■ Records for processing:
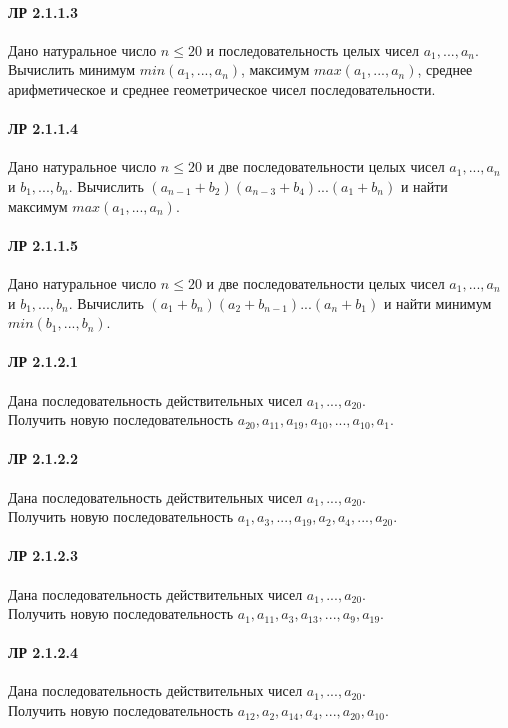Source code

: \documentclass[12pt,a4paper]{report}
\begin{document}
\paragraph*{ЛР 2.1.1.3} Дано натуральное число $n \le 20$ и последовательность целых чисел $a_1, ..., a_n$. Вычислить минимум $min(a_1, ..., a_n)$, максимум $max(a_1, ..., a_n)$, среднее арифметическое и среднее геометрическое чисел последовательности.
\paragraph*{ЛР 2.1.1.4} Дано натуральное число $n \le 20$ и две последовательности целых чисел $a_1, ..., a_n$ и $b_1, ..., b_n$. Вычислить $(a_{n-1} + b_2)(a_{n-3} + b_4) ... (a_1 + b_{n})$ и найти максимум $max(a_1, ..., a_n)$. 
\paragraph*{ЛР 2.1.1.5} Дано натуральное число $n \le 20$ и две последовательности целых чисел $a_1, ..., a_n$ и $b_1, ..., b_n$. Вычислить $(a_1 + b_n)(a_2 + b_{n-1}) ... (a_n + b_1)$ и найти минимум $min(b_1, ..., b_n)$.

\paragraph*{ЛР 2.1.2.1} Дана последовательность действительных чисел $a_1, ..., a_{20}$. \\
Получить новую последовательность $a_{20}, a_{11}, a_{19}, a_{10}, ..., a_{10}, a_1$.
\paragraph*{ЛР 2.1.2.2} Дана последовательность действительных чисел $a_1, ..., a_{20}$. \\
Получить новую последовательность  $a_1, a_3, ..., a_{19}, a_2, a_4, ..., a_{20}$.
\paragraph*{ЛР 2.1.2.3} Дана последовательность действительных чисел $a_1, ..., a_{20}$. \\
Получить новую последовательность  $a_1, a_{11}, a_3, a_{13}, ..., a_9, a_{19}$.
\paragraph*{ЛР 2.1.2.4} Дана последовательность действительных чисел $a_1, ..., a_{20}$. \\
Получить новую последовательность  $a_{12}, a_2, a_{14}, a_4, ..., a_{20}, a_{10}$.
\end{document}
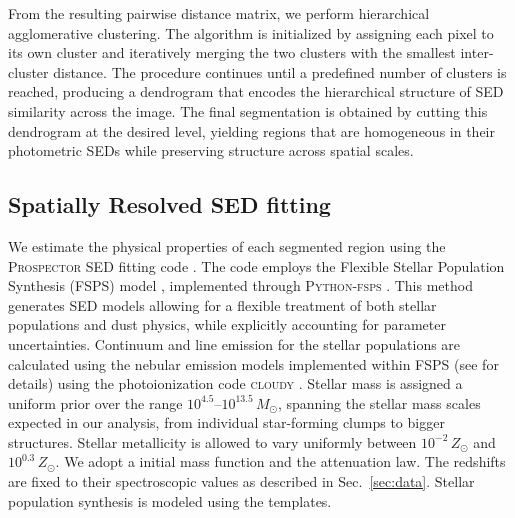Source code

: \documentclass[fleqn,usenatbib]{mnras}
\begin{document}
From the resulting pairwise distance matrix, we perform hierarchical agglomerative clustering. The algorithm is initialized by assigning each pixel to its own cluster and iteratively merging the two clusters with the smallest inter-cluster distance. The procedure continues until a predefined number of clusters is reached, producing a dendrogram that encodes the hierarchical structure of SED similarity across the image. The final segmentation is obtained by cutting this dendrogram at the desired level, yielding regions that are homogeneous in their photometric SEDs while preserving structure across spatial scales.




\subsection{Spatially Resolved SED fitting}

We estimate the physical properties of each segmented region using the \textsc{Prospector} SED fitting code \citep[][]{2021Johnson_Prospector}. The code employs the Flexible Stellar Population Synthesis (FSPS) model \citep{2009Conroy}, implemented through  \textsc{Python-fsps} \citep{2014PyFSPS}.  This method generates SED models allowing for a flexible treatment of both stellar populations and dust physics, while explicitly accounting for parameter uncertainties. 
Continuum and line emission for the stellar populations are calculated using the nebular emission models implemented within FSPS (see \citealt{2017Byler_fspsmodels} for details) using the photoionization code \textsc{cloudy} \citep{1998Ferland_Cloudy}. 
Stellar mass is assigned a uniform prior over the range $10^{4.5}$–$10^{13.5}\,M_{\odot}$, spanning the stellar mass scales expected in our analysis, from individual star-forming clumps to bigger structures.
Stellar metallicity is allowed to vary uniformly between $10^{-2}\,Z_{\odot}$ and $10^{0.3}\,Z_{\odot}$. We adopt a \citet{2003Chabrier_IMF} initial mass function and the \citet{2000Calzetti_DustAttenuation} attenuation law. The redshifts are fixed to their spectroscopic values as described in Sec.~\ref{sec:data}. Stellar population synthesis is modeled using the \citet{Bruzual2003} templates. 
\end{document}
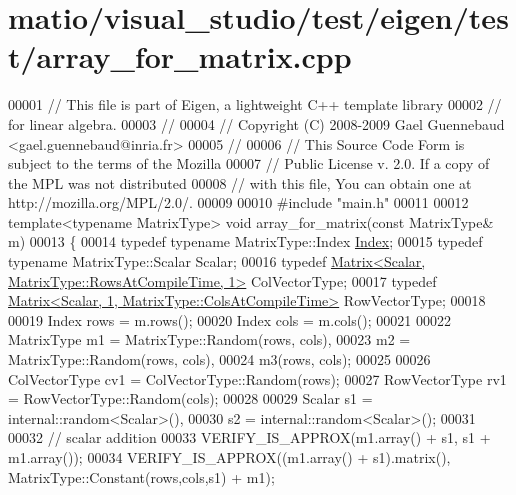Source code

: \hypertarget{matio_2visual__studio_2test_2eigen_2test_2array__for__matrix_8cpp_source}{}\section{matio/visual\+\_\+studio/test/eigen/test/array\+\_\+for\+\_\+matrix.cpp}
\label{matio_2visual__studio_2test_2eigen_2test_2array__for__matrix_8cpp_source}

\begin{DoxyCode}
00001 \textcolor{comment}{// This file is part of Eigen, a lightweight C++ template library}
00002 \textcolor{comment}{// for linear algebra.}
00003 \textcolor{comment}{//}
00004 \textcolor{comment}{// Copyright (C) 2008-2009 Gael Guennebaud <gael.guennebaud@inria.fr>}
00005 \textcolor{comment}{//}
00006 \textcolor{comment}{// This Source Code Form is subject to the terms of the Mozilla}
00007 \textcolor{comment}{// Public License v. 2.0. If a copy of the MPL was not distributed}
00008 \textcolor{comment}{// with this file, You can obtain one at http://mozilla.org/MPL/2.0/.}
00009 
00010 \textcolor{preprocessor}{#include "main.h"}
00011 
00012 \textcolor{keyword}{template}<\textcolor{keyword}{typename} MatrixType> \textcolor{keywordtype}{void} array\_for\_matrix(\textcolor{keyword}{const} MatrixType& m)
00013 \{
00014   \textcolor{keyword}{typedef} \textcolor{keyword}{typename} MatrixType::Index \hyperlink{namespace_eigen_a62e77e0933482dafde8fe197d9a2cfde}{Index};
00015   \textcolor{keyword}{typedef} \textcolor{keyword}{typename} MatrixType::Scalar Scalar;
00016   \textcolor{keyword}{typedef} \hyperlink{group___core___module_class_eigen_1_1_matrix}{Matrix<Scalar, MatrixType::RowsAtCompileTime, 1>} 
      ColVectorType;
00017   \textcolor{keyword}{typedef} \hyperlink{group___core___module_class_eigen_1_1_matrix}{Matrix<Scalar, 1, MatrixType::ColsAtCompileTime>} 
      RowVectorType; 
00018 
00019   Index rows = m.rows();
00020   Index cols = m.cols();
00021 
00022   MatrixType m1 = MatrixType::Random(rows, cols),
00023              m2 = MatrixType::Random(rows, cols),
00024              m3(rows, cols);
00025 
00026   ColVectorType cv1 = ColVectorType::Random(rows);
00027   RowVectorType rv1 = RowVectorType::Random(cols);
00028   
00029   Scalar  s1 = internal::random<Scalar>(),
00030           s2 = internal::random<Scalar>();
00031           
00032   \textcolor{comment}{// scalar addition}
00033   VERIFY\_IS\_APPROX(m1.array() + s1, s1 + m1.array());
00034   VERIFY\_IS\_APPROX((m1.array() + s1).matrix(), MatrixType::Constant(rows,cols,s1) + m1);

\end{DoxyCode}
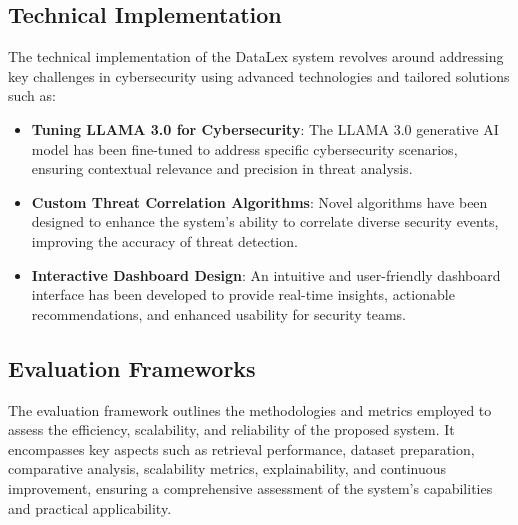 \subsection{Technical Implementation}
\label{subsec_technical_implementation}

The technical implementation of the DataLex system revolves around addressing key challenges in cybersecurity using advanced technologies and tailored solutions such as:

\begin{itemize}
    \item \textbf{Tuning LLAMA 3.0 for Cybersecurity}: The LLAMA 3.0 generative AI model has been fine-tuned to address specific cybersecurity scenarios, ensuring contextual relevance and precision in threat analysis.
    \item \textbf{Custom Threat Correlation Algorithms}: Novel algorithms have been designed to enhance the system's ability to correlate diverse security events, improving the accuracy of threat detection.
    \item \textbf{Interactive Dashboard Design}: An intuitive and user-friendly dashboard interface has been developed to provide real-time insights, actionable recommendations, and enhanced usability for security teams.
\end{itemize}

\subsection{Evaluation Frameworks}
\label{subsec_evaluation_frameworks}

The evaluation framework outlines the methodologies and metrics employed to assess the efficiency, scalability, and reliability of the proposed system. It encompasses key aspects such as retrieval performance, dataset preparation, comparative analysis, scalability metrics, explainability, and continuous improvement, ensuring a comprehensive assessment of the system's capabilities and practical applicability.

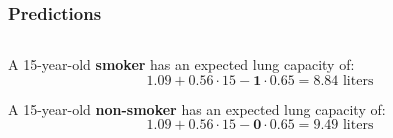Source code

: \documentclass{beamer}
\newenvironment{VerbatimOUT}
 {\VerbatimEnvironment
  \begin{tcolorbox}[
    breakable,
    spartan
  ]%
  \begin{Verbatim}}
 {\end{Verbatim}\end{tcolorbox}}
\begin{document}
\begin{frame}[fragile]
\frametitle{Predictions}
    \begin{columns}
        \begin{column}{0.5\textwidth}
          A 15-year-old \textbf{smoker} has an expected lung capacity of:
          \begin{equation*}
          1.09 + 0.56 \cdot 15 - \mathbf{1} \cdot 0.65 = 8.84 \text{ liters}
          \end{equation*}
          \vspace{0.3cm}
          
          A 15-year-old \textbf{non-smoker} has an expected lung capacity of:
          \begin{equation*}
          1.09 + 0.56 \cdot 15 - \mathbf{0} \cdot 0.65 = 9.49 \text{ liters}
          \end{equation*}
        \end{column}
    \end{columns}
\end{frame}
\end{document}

■ Exercise goal: Whenever a line above holds the word "file", include it in your count, and report nothing but that count.

■ Task response: 2